En español, César Vallejo fue un poeta muy innovador.

—Hay cosas que piden respeto. Hubo un momento en el que media América escribía como Neruda, yo siempre tuve una admiración enorme por él, pero a la vez, la conciencia del riesgo que implica. Lo mismo pasa con Vallejo. Solo que Vallejo es más inimitable. He concluido que Vallejo era mejor que Neruda. Hay una experiencia que no se puede someter a una forma. Los tiempos también han impuesto más unas formas.

¿Cuánto de música hay en la poesía?

—Ojalá hubiera sido música y no poeta. La música me parece que está por encima de todo. Hay una tendencia, que no me parece mal, a dejar un poco de lado la música. Uno tiende, en la poesía, a dejarse llevar. Hay formas que son pura poesía, pero cada época parece pedir discreción en cuanto a la música de la poesía. Sobre todo es un problema cuando se te pega en un verso que está insertado, da mucho trabajo eliminar la poesía indebida. Porque siempre tiene que ser un aura. Quizás está relacionado con la necesidad del poema, que eso es lo primero. Siempre me ha llamado la atención la gente que cumple con el horario para escribir el poema del día. La poesía tiene sus leyes propias que no tienen nada que ver con la música.

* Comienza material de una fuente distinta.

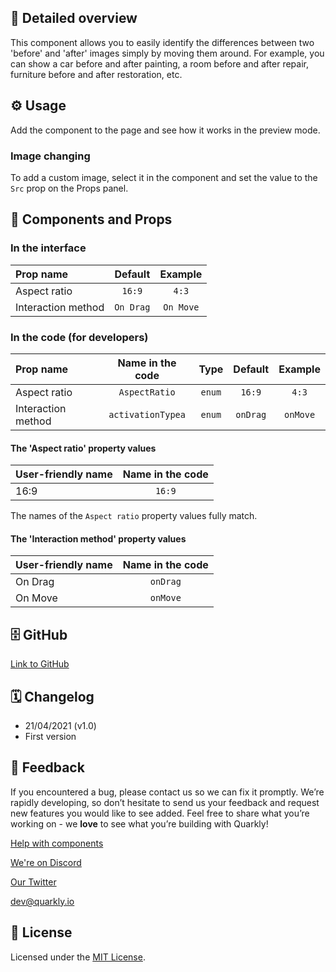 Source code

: ## 📖 Detailed overview

This component allows you to easily identify the differences between two 'before' and 'after' images simply by moving them around. For example, you can show a car before and after painting, a room before and after repair, furniture before and after restoration, etc.

## ⚙️ Usage

Add the component to the page and see how it works in the preview mode.

### Image changing

To add a custom image, select it in the component and set the value to the `Src` prop on the Props panel.

## 🧩 Components and Props

### In the interface

| Prop name          |  Default  |  Example  |
| :----------------- | :-------: | :-------: |
| Aspect ratio       |  `16:9`   |   `4:3`   |
| Interaction method | `On Drag` | `On Move` |

### In the code (for developers)

| Prop name          | Name in the code  |  Type  | Default  | Example  |
| :----------------- | :---------------: | :----: | :------: | :------: |
| Aspect ratio       |   `AspectRatio`   | `enum` |  `16:9`  |  `4:3`   |
| Interaction method | `activationTypea` | `enum` | `onDrag` | `onMove` |

#### The 'Aspect ratio' property values

| User-friendly name | Name in the code |
| :----------------- | :--------------: |
| 16:9               |      `16:9`      |

The names of the `Aspect ratio` property values fully match.

#### The 'Interaction method' property values

| User-friendly name | Name in the code |
| :----------------- | :--------------: |
| On Drag            |     `onDrag`     |
| On Move            |     `onMove`     |

## 🗄 GitHub

[Link to GitHub](https://github.com/quarkly/community-kit/blob/master/src/BeforeAfterImage.js)

## 🗓 Changelog

-   21/04/2021 (v1.0)
-   First version

## 📮 Feedback

If you encountered a bug, please contact us so we can fix it promptly. We’re rapidly developing, so don’t hesitate to send us your feedback and request new features you would like to see added. Feel free to share what you’re working on - we **love** to see what you’re building with Quarkly!

[Help with components](https://community.quarkly.io/c/requests/11)

[We're on Discord](https://discord.gg/SuF9vCMJGW)

[Our Twitter](https://twitter.com/quarklyapp)

[dev@quarkly.io](mailto:dev@quarkly.io)

## 📝 License

Licensed under the [MIT License](https://raw.githubusercontent.com/quarkly/community-kit/master/LICENSE).
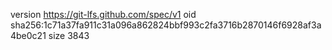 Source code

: version https://git-lfs.github.com/spec/v1
oid sha256:1c71a37fa911c31a096a862824bbf993c2fa3716b2870146f6928af3a4be0c21
size 3843
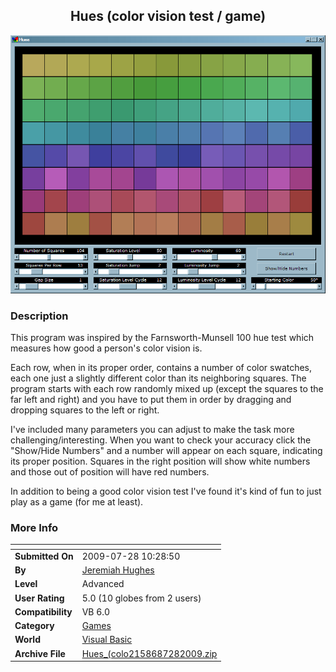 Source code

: ﻿<div align="center">

## Hues \(color vision test / game\)

<img src="PIC20097281355181014.gif">
</div>

### Description

This program was inspired by the Farnsworth-Munsell 100 hue test which measures how good a person's color vision is.

Each row, when in its proper order, contains a number of color swatches, each one just a slightly different color than its neighboring squares. The program starts with each row randomly mixed up (except the squares to the far left and right) and you have to put them in order by dragging and dropping squares to the left or right.

I've included many parameters you can adjust to make the task more challenging/interesting. When you want to check your accuracy click the "Show/Hide Numbers" and a number will appear on each square, indicating its proper position. Squares in the right position will show white numbers and those out of position will have red numbers.

In addition to being a good color vision test I've found it's kind of fun to just play as a game (for me at least).
 
### More Info
 


<span>             |<span>
---                |---
**Submitted On**   |2009-07-28 10:28:50
**By**             |[Jeremiah Hughes](https://github.com/Planet-Source-Code/PSCIndex/blob/master/ByAuthor/jeremiah-hughes.md)
**Level**          |Advanced
**User Rating**    |5.0 (10 globes from 2 users)
**Compatibility**  |VB 6\.0
**Category**       |[Games](https://github.com/Planet-Source-Code/PSCIndex/blob/master/ByCategory/games__1-38.md)
**World**          |[Visual Basic](https://github.com/Planet-Source-Code/PSCIndex/blob/master/ByWorld/visual-basic.md)
**Archive File**   |[Hues\_\(colo2158687282009\.zip](https://github.com/Planet-Source-Code/jeremiah-hughes-hues-color-vision-test-game__1-72317/archive/master.zip)








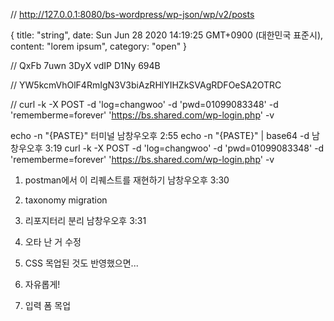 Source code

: // http://127.0.0.1:8080/bs-wordpress/wp-json/wp/v2/posts

{
  title: "string",
  date: Sun Jun 28 2020 14:19:25 GMT+0900 (대한민국 표준시),
  content: "lorem ipsum",
  category: "open"
}

// QxFb 7uwn 3DyX vdIP D1Ny 694B

// YW5kcmVhOlF4RmIgN3V3biAzRHlYIHZkSVAgRDFOeSA2OTRC

// curl -k -X POST -d 'log=changwoo' -d 'pwd=01099083348' -d 'rememberme=forever' 'https://bs.shared.com/wp-login.php' -v

echo -n "{PASTE}"
터미널
남창우오후 2:55
echo -n "{PASTE}" | base64 -d
남창우오후 3:19
curl -k -X POST -d 'log=changwoo' -d 'pwd=01099083348' -d 'rememberme=forever' 'https://bs.shared.com/wp-login.php' -v

1. postman에서 이 리퀘스트를 재현하기
남창우오후 3:30
2. taxonomy migration
3. 리포지터리 분리 
남창우오후 3:31
4. 오타 난 거 수정
5. CSS 목업된 것도 반영했으면...
6. 자유롭게!


1. 입력 폼 목업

Ningún himno es un gran poema.

Ha conocido a muchos grandes poetas. ¿De quién querría hablar?

—Octavio Paz, por ejemplo. Tenía la gran virtud de la discreción. Nunca quiso ser el poeta, al contrario. Álvaro Mutis también. Fue una persona adorable, amigo de toda la vida. Fue el gran poeta colombiano que vivió en México. Jamás tuve la tentación de escribir como él o como Octavio. México en ese sentido es un país notable porque ofrece muchas posibilidades distintas, incluso en su literatura clásica. Uno ha aprendido que no hay tiene que tener mucha confianza cuando va a casa ajena, no es cuestión de abrir la heladera. Es muy bueno tener una tradición detrás para respetarla, pero también para eludirla.

La poesía es una práctica íntima, pero también implica lecturas en público.

—Nadie me va a pedir que improvise un poema. No es lo mismo tener que ir a un liceo, con gente muy joven, no solo por lo que se entienda, sino que creo que un poema puede ser útil para unos e inútil para otros. Es tratar de elegir algo que sea neutro.